*What to work on*: Using the entries below, transcribe exactly the line containing "Ensuite, l'affaiblissement de" and each line that follows it to the end.

^^^^^^^^^^^^^^^^

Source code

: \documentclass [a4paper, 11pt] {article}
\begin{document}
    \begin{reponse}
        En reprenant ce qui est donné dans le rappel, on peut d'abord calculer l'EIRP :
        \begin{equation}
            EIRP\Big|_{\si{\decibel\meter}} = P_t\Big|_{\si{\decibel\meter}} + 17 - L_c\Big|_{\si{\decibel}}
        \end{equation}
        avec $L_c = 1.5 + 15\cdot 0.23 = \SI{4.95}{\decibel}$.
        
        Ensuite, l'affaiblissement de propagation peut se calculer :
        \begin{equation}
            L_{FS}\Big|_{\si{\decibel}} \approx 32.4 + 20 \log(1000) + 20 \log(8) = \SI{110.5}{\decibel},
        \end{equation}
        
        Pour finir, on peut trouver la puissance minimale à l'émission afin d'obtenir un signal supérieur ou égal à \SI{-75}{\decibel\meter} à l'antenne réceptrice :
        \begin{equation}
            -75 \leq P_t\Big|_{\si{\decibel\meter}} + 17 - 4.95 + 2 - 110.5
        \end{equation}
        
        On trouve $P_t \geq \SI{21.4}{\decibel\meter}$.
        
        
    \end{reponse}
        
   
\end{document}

^^^^^^^^^^^^^^^^

*Task output*:
        Ensuite, l'affaiblissement de propagation peut se calculer :
        \begin{equation}
            L_{FS}\Big|_{\si{\decibel}} \approx 32.4 + 20 \log(1000) + 20 \log(8) = \SI{110.5}{\decibel},
        \end{equation}
        
        Pour finir, on peut trouver la puissance minimale à l'émission afin d'obtenir un signal supérieur ou égal à \SI{-75}{\decibel\meter} à l'antenne réceptrice :
        \begin{equation}
            -75 \leq P_t\Big|_{\si{\decibel\meter}} + 17 - 4.95 + 2 - 110.5
        \end{equation}
        
        On trouve $P_t \geq \SI{21.4}{\decibel\meter}$.
        
        
    \end{reponse}
        
   
\end{document}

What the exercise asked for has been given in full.